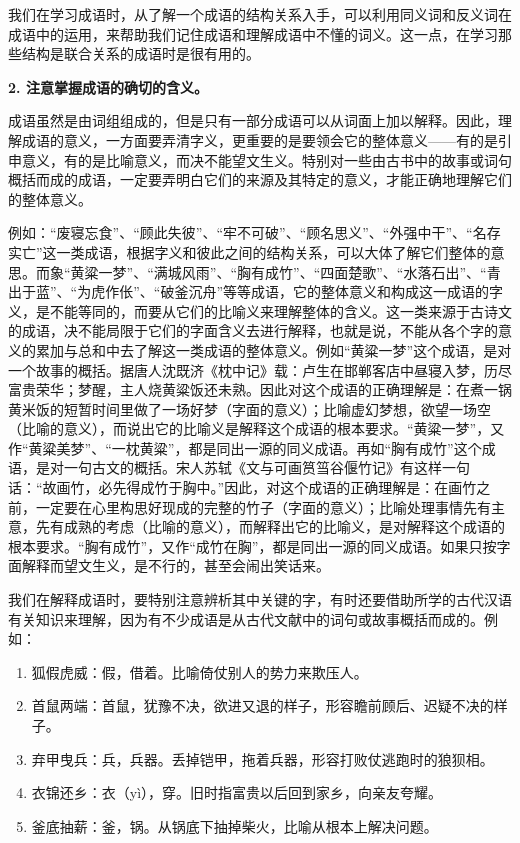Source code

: 我们在学习成语时，从了解一个成语的结构关系入手，可以利用同义词和反义词在成语中的运用，来帮助我们记住成语和理解成语中不懂的词义。这一点，在学习那些结构是联合关系的成语时是很有用的。

\textbf{2. 注意掌握成语的确切的含义。}

成语虽然是由词组组成的，但是只有一部分成语可以从词面上加以解释。因此，理解成语的意义，一方面要弄清字义，更重要的是要领会它的整体意义——有的是引申意义，有的是比喻意义，而决不能望文生义。特别对一些由古书中的故事或词句概括而成的成语，一定要弄明白它们的来源及其特定的意义，才能正确地理解它们的整体意义。

例如：“废寝忘食”、“顾此失彼”、“牢不可破”、“顾名思义”、“外强中干”、“名存实亡”这一类成语，根据字义和彼此之间的结构关系，可以大体了解它们整体的意思。而象“黄粱一梦”、“满城风雨”、“胸有成竹”、“四面楚歌”、“水落石出”、“青出于蓝”、“为虎作伥”、“破釜沉舟”等等成语，它的整体意义和构成这一成语的字义，是不能等同的，而要从它们的比喻义来理解整体的含义。这一类来源于古诗文的成语，决不能局限于它们的字面含义去进行解释，也就是说，不能从各个字的意义的累加与总和中去了解这一类成语的整体意义。例如“黄粱一梦”这个成语，是对一个故事的概括。据唐人沈既济《枕中记》载：卢生在邯郸客店中昼寝入梦，历尽富贵荣华；梦醒，主人烧黄粱饭还未熟。因此对这个成语的正确理解是：在煮一锅黄米饭的短暂时间里做了一场好梦（字面的意义）；比喻虚幻梦想，欲望一场空（比喻的意义），而说出它的比喻义是解释这个成语的根本要求。“黄粱一梦”，又作“黄粱美梦”、“一枕黄粱”，都是同出一源的同义成语。再如“胸有成竹”这个成语，是对一句古文的概括。宋人苏轼《文与可画筼筜谷偃竹记》有这样一句话：“故画竹，必先得成竹于胸中。”因此，对这个成语的正确理解是：在画竹之前，一定要在心里构思好现成的完整的竹子（字面的意义）；比喻处理事情先有主意，先有成熟的考虑（比喻的意义），而解释出它的比喻义，是对解释这个成语的根本要求。“胸有成竹”，又作“成竹在胸”，都是同出一源的同义成语。如果只按字面解释而望文生义，是不行的，甚至会闹出笑话来。

我们在解释成语时，要特别注意辨析其中关键的字，有时还要借助所学的古代汉语有关知识来理解，因为有不少成语是从古代文献中的词句或故事概括而成的。例如：
\begin{enumerate}
\item 狐假虎威：假，借着。比喻倚仗别人的势力来欺压人。
\item 首鼠两端：首鼠，犹豫不决，欲进又退的样子，形容瞻前顾后、迟疑不决的样子。
\item 弃甲曳兵：兵，兵器。丢掉铠甲，拖着兵器，形容打败仗逃跑时的狼狈相。
\item 衣锦还乡：衣（yì），穿。旧时指富贵以后回到家乡，向亲友夸耀。
\item 釜底抽薪：釜，锅。从锅底下抽掉柴火，比喻从根本上解决问题。
\end{enumerate}

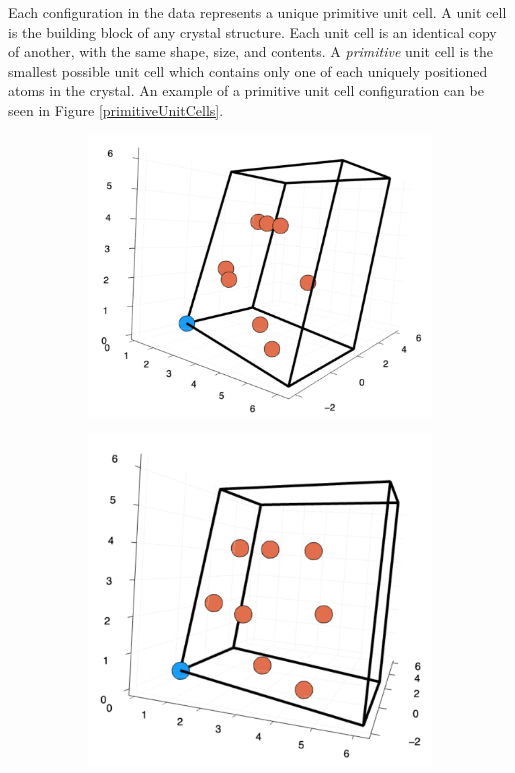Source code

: \par Each configuration in the data represents a unique primitive unit cell. A unit cell is the building block of any crystal structure. Each unit cell is an identical copy of another, with the same shape, size, and contents. A \textit{primitive} unit cell is the smallest possible unit cell which contains only one of each uniquely positioned atoms in the crystal. An example of a primitive unit cell configuration can be seen in Figure \ref{primitiveUnitCells}.

\begin{figure}
  \begin{subfigure}{0.25\textwidth}
    \includegraphics[width=\linewidth]{Figures/primitiveCell1}
    \label{primitiveFirst}
  \end{subfigure}%
  \hspace*{\fill}   %
  \begin{subfigure}{0.23\textwidth}
    \includegraphics[width=\linewidth]{Figures/primitiveCell2}

\end{subfigure}
\end{figure}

What the task asks: Report every line of the data in which "subfigure" appears.

Answer box:
  \begin{subfigure}{0.25\textwidth}
  \end{subfigure}%
  \begin{subfigure}{0.23\textwidth}
\end{subfigure}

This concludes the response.